Learn
Home Foundations Glossary Research
Do
Prompts Workflows Tasks
Adapt
Domains Settings Patterns
Verify
Antipatterns Case Studies Policies Resources
Glossary

De-identification

Clinical Definition

Removing all identifying information from clinical data before it enters any AI tool. This is not optional. Under HIPAA, 18 categories of identifiers must be stripped: names, dates, locations, medical record numbers, and more.
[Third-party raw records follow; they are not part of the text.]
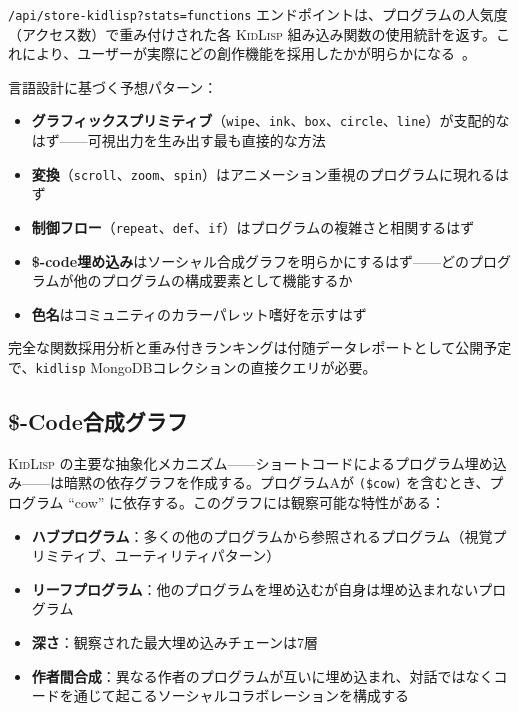 \documentclass[10pt,letterpaper,twocolumn]{article}
\newcommand{\kl}{\textsc{KidLisp}}
\begin{document}
\texttt{/api/store-kidlisp?stats=functions} エンドポイントは、プログラムの人気度（アクセス数）で重み付けされた各 \kl{} 組み込み関数の使用統計を返す。これにより、ユーザーが実際にどの創作機能を採用したかが明らかになる~\citep{scudder2026kidlisp}。

言語設計に基づく予想パターン：
\begin{itemize}
  \item \textbf{グラフィックスプリミティブ}（\texttt{wipe}、\texttt{ink}、\texttt{box}、\texttt{circle}、\texttt{line}）が支配的なはず——可視出力を生み出す最も直接的な方法
  \item \textbf{変換}（\texttt{scroll}、\texttt{zoom}、\texttt{spin}）はアニメーション重視のプログラムに現れるはず
  \item \textbf{制御フロー}（\texttt{repeat}、\texttt{def}、\texttt{if}）はプログラムの複雑さと相関するはず
  \item \textbf{\$-code埋め込み}はソーシャル合成グラフを明らかにするはず——どのプログラムが他のプログラムの構成要素として機能するか
  \item \textbf{色名}はコミュニティのカラーパレット嗜好を示すはず
\end{itemize}

完全な関数採用分析と重み付きランキングは付随データレポートとして公開予定で、\texttt{kidlisp} MongoDBコレクションの直接クエリが必要。

\subsection{\$-Code合成グラフ}

\kl{} の主要な抽象化メカニズム——ショートコードによるプログラム埋め込み——は暗黙の依存グラフを作成する。プログラムAが \texttt{(\$cow)} を含むとき、プログラム ``cow'' に依存する。このグラフには観察可能な特性がある：

\begin{itemize}
  \item \textbf{ハブプログラム}：多くの他のプログラムから参照されるプログラム（視覚プリミティブ、ユーティリティパターン）
  \item \textbf{リーフプログラム}：他のプログラムを埋め込むが自身は埋め込まれないプログラム
  \item \textbf{深さ}：観察された最大埋め込みチェーンは7層
  \item \textbf{作者間合成}：異なる作者のプログラムが互いに埋め込まれ、対話ではなくコードを通じて起こるソーシャルコラボレーションを構成する
\end{itemize}
\end{document}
If you paste a client's eval into ChatGPT with their name attached, you have created a reportable breach.

Technical Definition

The process of removing or transforming personally identifiable information (PII) and protected health information (PHI) from datasets, typically following the HIPAA Safe Harbor method (removal of 18 identifier types) or Expert Determination method. Automated de-identification tools use NER (named entity recognition) models to detect and redact identifying elements.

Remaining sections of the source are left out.